■UNITED STATES
Man suffers rough week
An 80-year-old Ohio man is recovering from a week in which he was beaten during a home invasion and then shot while trying to learn about guns. Ralph Needs was tied up and pistol-whipped when at least three intruders broke into his Columbus-area home, the Columbus Dispatch reported. His nose was broken and his pickup truck, a computer and credit cards were stolen. Four days later, Needs was shot in the hand during a self-defense lesson when a 9mm pistol went off as one of his sons was loading it.
■SPAIN
Love letters cost US$1.7m
For Cristian Garcia, 22, the split with his girlfriend was devastating. Her love letters to him were proof of a passion that had since died, so he took them to a skip near her home in Valencia, set them on fire and drove off. Three years later Garcia has lost a lot more than his girlfriend. A court this week handed Garcia a suspended prison sentence of 18 months and ordered him to pay 1.2 million euros (US$1.7 million) in damages for the forest fire that he inadvertently started when he burnt the love letters. With winds gusting at 65kph, within hours thousands of hectares were burning forcing evacuations, stopped traffic and a port closure. The fire raged for three days.
■UNITED STATES
Climate pact unlikely to pass
The US president’s top aide on climate change acknowledged that legislation requiring major reductions in global-warming emissions is unlikely to pass Congress before December’s Copenhagen summit on climate change. Carol Browner, director of the White House Office of Energy and Climate Change Policy, said on Friday that completion of the legislative process before the summit “is not going to happen,” the New York Times reported yesterday on its Web site. Drafts proposed in the Senate would cut emissions by between 17 percent and 20 percent from 2005 levels by 2020, and by more than 80 percent by 2050.
■UNITED STATES
Lonely llama captured
A lone llama wandering near the summit of Pikes Peak for a month has been captured and is heading to a new home. Tracy Ducharme and Mike Shealy of Black Forest, Colorado, trekked up the 4,300m mountain on Friday to find the little white beast of burden.
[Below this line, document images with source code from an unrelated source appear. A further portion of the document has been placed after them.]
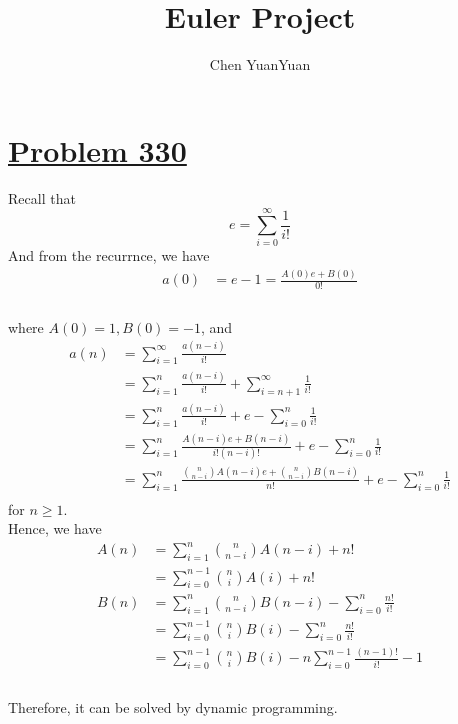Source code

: \documentclass{article}
\title{Euler Project}
\author{Chen YuanYuan}
\newcommand{\problemsection}[1]{\section{\href{https://projecteuler.net/problem=#1}{Problem #1}}}
\begin{document}
\maketitle
\problemsection{330}
Recall that  \\
\[
  e=\sum_{i=0}^{\infty}\frac{1}{i!}
\]
And from the recurrnce, we have \\
\begin{align*}
  a(0) & =e-1=\frac{A(0)e+B(0)}{0!} \\
\end{align*} \\
where $A(0)=1,B(0)=-1$, and \\
\begin{align*}
  a(n) & =\sum_{i=1}^{\infty}\frac{a(n-i)}{i!}                                                             \\
       & =\sum_{i=1}^{n}\frac{a(n-i)}{i!}+\sum_{i=n+1}^{\infty}\frac{1}{i!}                                \\
       & =\sum_{i=1}^{n}\frac{a(n-i)}{i!}+e-\sum_{i=0}^{n}\frac{1}{i!}                                     \\
       & =\sum_{i=1}^{n}\frac{A(n-i)e+B(n-i)}{i!(n-i)!}+e-\sum_{i=0}^{n}\frac{1}{i!}                       \\
       & =\sum_{i=1}^{n}\frac{\binom{n}{n-i}A(n-i)e+\binom{n}{n-i}B(n-i)}{n!}+e-\sum_{i=0}^{n}\frac{1}{i!} \\
\end{align*}
for $n\geq 1$.\\
Hence, we have
\begin{align*}
  A(n) & =\sum_{i=1}^{n}\binom{n}{n-i}A(n-i)+n!                                 \\
       & =\sum_{i=0}^{n-1}\binom{n}{i}A(i)+n!                                   \\
  B(n) & =\sum_{i=1}^{n}\binom{n}{n-i}B(n-i)-\sum_{i=0}^{n}\frac{n!}{i!}        \\
       & =\sum_{i=0}^{n-1}\binom{n}{i}B(i)-\sum_{i=0}^{n}\frac{n!}{i!}          \\
       & =\sum_{i=0}^{n-1}\binom{n}{i}B(i)-n\sum_{i=0}^{n-1}\frac{(n-1)!}{i!}-1 \\
\end{align*} \\
Therefore, it can be solved by dynamic programming.
\end{document}
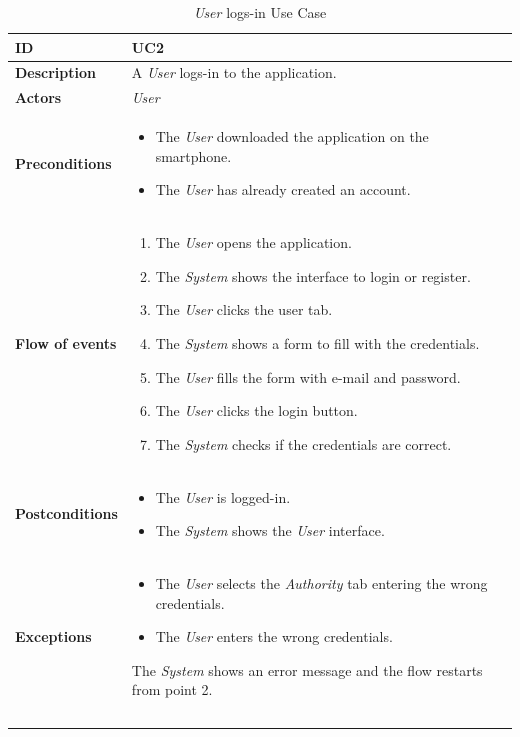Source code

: \documentclass {article}
\begin{document}
	\begin{longtable}{| p{3 cm} | p{10.5 cm} |} 
			\hline
			{\bf ID} & UC2 \\
			\hline
			{\bf Description} & A {\it User} logs-in to the application.\\
			\hline
			{\bf Actors} & {\it User}\\
			\hline
			{\bf Preconditions} & 	
			\begin{itemize}
				\item The {\it User} downloaded the application on the smartphone.
				\item The {\it User} has already created an account.
			\end{itemize}
			\\
			\hline
			{\bf Flow of events} &	
			\begin{enumerate}
				\item The {\it User} opens the application.
				\item The {\it System} shows the interface to login or register.
				\item The {\it User} clicks the user tab.
				\item The {\it System} shows a form to fill with the credentials.
				\item The {\it User} fills the form with e-mail and password. 
				\item The {\it User} clicks the login button.
				\item The {\it System} checks if the credentials are correct. 
			\end{enumerate}
			\\
			\hline
			{\bf Postconditions} & 
			\begin{itemize}
				\item The {\it User} is logged-in.
				\item The {\it System} shows the {\it User} interface.
			\end{itemize}
			\\
			\hline
			{\bf Exceptions} & 	
			\begin{itemize}
				\item The {\it User} selects the {\it Authority} tab entering the wrong credentials. 
				\item The {\it User} enters the wrong credentials.
			\end{itemize}
			The {\it System} shows an error message and the flow restarts from point 2.
			\\ \\
			\hline
			\caption{{\it User} logs-in Use Case}
			\end{longtable}
			
\end{document}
They took two llamas with them. The wandering llama’s herd instincts lured him to them and Ducharme slipped a rope around his neck. “I dubbed him Homer because of his little odyssey,” she said.
■MEXICO
Raids net meth chemicals
Two raids by security forces netted the largest seizures of methamphetamine precursor chemicals in the country’s history, federal officials announced on Friday. Agents seized 20 tonnes of chemicals used to produce methamphetamine at Manzanillo port in Colima and 17 tonnes in Nuevo Laredo, the Attorney General’s Office said. Meanwhile, in Ciudad Juarez, police said at least 11 people, including two police officers and a child, were killed in less than 24 hours. Gunmen killed eight on Friday in five separate attacks, including a policewoman who was shot in the head in broad daylight in a residential area, a state prosecutor’s spokesman said. Gunmen opened fire on a pickup truck late on Thursday, killing a 22-year-old woman and a 10-year-old girl playing in a city park. Earlier, a city police officer was killed as she rode on a bus, he said. Also on Friday, a Mexican Air force plane crashed for unknown reasons in Michoacan, killing three soldiers.